Une réaction en deux temps
Cette prise de position a provoqué des critiques vives. Jean-Luc Mélenchon, leader de la France insoumise, a dénoncé que « la prise de position de Macron n’est pas la voix de la France. Il nous fait honte. Il abandonne le droit international ». Les critiques se sont intensifiées après que Macron a été félicité sur les réseaux sociaux par le président américain. Olivier Faure, Premier secrétaire du Parti socialiste, a exprimé son désaccord en soulignant que « la France n’est pas un État vassal des USA ».
La controverse a également atteint le camp présidentiel. L’eurodéputée Nathalie Loiseau s’est demandé ce qu’ils diraient si Donald Trump devait intervenir à nouveau. En réponse, lors d’un Conseil des ministres, Macron a tenté de rectifier le tir, déclarant que la « méthode utilisée » par les États-Unis pour capturer Maduro n’était « ni soutenue ni approuvée » par la France, comme l’a rapporté Maud Bregeon, porte-parole du gouvernement. Interrogée sur l’absence de mention de l’intervention militaire dans sa première réaction, elle a renvoyé à la déclaration du ministre des Affaires étrangères, Jean-Noël Barrot, qui a qualifié l’opération de contravention au droit international.

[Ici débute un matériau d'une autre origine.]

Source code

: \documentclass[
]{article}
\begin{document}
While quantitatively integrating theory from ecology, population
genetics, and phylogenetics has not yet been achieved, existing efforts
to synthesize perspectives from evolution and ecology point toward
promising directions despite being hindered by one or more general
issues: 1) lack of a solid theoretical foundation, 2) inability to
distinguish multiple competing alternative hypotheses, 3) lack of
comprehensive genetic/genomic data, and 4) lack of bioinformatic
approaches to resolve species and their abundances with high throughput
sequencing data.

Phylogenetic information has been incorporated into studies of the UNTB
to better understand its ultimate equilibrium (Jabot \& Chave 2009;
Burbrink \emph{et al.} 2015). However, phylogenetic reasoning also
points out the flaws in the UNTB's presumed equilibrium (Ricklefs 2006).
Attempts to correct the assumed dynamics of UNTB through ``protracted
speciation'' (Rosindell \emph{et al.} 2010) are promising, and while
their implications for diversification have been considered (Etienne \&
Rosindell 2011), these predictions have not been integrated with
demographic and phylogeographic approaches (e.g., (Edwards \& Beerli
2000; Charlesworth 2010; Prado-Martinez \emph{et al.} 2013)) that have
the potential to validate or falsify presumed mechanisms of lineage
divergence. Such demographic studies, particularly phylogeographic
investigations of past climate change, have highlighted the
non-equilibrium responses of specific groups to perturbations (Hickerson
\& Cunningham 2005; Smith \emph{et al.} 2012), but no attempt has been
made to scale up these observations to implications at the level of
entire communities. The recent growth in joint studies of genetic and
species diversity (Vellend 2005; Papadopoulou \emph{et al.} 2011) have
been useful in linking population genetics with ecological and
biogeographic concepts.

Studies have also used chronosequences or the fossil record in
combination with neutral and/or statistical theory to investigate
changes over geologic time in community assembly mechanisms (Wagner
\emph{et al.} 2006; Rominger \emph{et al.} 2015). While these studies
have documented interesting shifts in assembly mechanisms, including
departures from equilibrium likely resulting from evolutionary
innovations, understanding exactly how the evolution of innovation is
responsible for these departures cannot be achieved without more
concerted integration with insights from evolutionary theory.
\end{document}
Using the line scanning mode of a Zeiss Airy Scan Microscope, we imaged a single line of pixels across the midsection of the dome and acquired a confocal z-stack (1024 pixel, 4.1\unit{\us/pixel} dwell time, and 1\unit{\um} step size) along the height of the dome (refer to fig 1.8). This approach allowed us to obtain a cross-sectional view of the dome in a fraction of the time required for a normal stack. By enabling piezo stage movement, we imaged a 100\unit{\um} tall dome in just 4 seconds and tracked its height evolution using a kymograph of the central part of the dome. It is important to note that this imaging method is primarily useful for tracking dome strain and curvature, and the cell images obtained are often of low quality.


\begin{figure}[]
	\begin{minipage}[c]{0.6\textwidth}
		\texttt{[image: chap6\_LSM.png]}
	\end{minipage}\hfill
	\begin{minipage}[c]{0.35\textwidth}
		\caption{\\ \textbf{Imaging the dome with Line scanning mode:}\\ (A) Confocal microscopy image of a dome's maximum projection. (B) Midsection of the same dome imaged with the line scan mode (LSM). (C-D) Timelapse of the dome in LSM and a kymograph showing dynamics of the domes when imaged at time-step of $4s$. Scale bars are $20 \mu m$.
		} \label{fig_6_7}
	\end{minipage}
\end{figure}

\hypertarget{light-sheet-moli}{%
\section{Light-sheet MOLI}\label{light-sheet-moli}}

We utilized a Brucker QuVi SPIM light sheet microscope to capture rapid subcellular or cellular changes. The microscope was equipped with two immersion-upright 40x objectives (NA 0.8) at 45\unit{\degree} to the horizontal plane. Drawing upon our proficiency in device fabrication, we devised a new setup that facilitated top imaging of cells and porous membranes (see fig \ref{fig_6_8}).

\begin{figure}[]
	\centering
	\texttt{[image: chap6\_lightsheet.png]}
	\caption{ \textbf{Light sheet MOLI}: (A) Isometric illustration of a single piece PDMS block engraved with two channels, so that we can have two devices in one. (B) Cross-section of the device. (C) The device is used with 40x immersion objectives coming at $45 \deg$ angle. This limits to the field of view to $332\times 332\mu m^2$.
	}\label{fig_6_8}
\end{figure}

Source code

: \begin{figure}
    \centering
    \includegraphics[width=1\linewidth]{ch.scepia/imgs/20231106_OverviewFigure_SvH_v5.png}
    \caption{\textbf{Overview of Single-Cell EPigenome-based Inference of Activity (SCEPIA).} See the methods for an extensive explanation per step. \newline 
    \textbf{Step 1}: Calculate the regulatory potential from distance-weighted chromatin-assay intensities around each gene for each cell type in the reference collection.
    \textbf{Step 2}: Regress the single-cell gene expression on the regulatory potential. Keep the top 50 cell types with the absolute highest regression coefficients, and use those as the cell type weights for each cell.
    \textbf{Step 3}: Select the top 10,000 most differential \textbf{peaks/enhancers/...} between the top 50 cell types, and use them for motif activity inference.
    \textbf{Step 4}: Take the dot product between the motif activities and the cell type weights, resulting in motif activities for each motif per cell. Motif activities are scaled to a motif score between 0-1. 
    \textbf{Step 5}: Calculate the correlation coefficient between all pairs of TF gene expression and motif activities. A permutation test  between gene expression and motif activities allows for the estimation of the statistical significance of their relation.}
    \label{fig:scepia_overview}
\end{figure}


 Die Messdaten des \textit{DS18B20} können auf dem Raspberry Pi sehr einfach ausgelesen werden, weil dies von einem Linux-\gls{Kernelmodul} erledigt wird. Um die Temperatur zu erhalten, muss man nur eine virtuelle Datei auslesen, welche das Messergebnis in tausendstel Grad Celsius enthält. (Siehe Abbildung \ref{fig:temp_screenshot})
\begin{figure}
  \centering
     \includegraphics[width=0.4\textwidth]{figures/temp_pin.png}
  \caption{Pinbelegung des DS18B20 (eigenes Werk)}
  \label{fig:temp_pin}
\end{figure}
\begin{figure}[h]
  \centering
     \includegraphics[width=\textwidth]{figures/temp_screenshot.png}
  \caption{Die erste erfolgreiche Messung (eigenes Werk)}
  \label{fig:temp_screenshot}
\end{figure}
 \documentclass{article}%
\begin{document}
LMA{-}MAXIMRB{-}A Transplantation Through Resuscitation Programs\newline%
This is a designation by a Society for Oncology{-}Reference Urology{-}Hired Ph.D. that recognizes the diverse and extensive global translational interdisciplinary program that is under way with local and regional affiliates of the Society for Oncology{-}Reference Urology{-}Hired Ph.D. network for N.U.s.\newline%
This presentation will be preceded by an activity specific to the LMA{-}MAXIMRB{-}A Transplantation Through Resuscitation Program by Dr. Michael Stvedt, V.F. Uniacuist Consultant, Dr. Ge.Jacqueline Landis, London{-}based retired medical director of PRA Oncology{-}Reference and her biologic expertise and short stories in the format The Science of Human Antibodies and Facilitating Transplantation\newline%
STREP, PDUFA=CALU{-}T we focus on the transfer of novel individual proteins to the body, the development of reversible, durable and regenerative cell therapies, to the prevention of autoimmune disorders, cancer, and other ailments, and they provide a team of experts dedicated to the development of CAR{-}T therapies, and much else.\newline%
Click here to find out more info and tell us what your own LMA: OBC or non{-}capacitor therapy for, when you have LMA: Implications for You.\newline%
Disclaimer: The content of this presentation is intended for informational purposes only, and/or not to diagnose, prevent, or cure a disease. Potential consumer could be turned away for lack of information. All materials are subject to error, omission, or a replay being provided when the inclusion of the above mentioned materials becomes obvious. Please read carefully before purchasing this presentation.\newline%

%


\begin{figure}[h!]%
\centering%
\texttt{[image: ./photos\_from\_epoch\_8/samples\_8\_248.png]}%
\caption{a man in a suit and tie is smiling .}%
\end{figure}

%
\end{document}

Maud Bregeon a déclaré que « la communication du Quai d’Orsay et de l’Elysée forme un tout » et que les déclarations avaient été vues et validées par le président. L’ancienne ministre Anne Genetet a confirmé que la réponse de Macron venait en complément de celle de Barrot.
Le dossier Ukrainien
Fabienne Keller, députée européenne Renew, a évoqué la nécessité d’un équilibre dans la réponse française. Elle a noté que bien que la situation de Maduro soit problématique, la manière dont cela a été réalisé reste inacceptable. D’autres ont suggéré que la décision de Macron de rester discret vis-à-vis de Trump pourrait être liée à la gestion du dossier ukrainien, le Premier ministre Dominique de Villepin regrettant que l’absence de réaction sur le Venezuela puisse affaiblir la position de la France dans les négociations concernant l’Ukraine.
Anne Genetet a souligné l’importance de maintenir une ligne diplomatique cohérente, ajoutant que le sommet de la « coalition des volontaires », prévu mardi à Paris, rassemblera 35 pays, dont les États-Unis, pour discuter des garanties de sécurité en Ukraine, reliant ainsi les différentes crises internationales.